• **WHAT YOU WILL DO**:
Reproduce the entire listing exactly as written, apart from its pictures.

• **MATERIAL FOR THE TASK**:
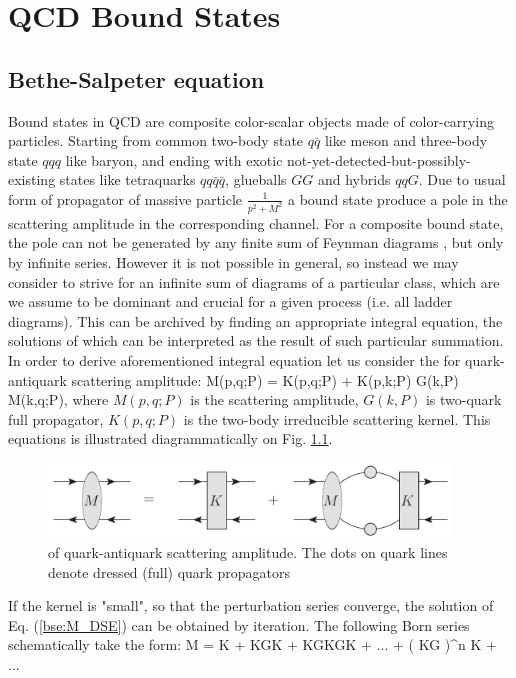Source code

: \chapter{QCD Bound States}
\label{chap:BSE}
\section{Bethe-Salpeter equation}
\label{bse}
Bound states in QCD are composite color-scalar objects made of color-carrying particles. Starting from common two-body state $q \bar q$ like meson and three-body state $qqq$ like baryon, and ending with exotic not-yet-detected-but-possibly-existing states like tetraquarks $qq \bar q \bar q$, glueballs $GG$ and hybrids $qqG$. Due to usual form of propagator of massive particle $\frac{1}{p^2 + M^2}$ a bound state produce a pole in the scattering amplitude in the corresponding channel. For a composite bound state, the pole can not be generated by any finite sum of Feynman diagrams \cite{9780471353867}, but only by infinite series. However it is not possible in general, so instead we may consider to strive for an infinite sum of diagrams of a particular class, which are we assume to be dominant and crucial for a given process (i.e. all ladder diagrams). This can be archived by finding an appropriate integral equation, the solutions of which can be interpreted as the result of such particular summation. \\

	In order to derive aforementioned integral equation let us consider the \DSE for quark-antiquark scattering amplitude:
\beqa
	M(p,q;P) = K(p,q;P) + \int {} K(p,k;P) G(k,P) M(k,q;P)\;,
	\label{bse:M_DSE}
\eeqa
where $M(p,q;P)$ is the scattering amplitude, $G(k,P)$ is two-quark full propagator, $K(p,q;P)$ is the two-body irreducible scattering kernel. This equations is illustrated diagrammatically on Fig. \ref{fig:M_DSE}.
\begin{figure}[H]
\tiny
 \begin{center}
  \includegraphics[width=0.95\textwidth]{figures/M_DSE}
 \end{center}
 \caption{\footnotesize \DSE  of quark-antiquark scattering amplitude. The dots on quark lines denote dressed (full) quark propagators }\label{fig:M_DSE} 
\end{figure}
If the kernel is "small", so that the perturbation series converge, the solution of Eq. (\ref{bse:M_DSE}) can be obtained by iteration. The following Born series schematically take the form:
\beqa
	M = K + \int KGK + \int \int KGKGK + \;...\; + \left(  \int KG \right)^n K +\; ...
	\label{bse:M_sum}
\eeqa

• **RESULT FOR THIS TASK**:
Source code

: \chapter{QCD Bound States}
\label{chap:BSE}
\section{Bethe-Salpeter equation}
\label{bse}
Bound states in QCD are composite color-scalar objects made of color-carrying particles. Starting from common two-body state $q \bar q$ like meson and three-body state $qqq$ like baryon, and ending with exotic not-yet-detected-but-possibly-existing states like tetraquarks $qq \bar q \bar q$, glueballs $GG$ and hybrids $qqG$. Due to usual form of propagator of massive particle $\frac{1}{p^2 + M^2}$ a bound state produce a pole in the scattering amplitude in the corresponding channel. For a composite bound state, the pole can not be generated by any finite sum of Feynman diagrams \cite{9780471353867}, but only by infinite series. However it is not possible in general, so instead we may consider to strive for an infinite sum of diagrams of a particular class, which are we assume to be dominant and crucial for a given process (i.e. all ladder diagrams). This can be archived by finding an appropriate integral equation, the solutions of which can be interpreted as the result of such particular summation. \\

	In order to derive aforementioned integral equation let us consider the \DSE for quark-antiquark scattering amplitude:
\beqa
	M(p,q;P) = K(p,q;P) + \int {} K(p,k;P) G(k,P) M(k,q;P)\;,
	\label{bse:M_DSE}
\eeqa
where $M(p,q;P)$ is the scattering amplitude, $G(k,P)$ is two-quark full propagator, $K(p,q;P)$ is the two-body irreducible scattering kernel. This equations is illustrated diagrammatically on Fig. \ref{fig:M_DSE}.
\begin{figure}[H]
\tiny
 \begin{center}
  \includegraphics[width=0.95\textwidth]{figures/M_DSE}
 \end{center}
 \caption{\footnotesize \DSE  of quark-antiquark scattering amplitude. The dots on quark lines denote dressed (full) quark propagators }\label{fig:M_DSE} 
\end{figure}
If the kernel is "small", so that the perturbation series converge, the solution of Eq. (\ref{bse:M_DSE}) can be obtained by iteration. The following Born series schematically take the form:
\beqa
	M = K + \int KGK + \int \int KGKGK + \;...\; + \left(  \int KG \right)^n K +\; ...
	\label{bse:M_sum}
\eeqa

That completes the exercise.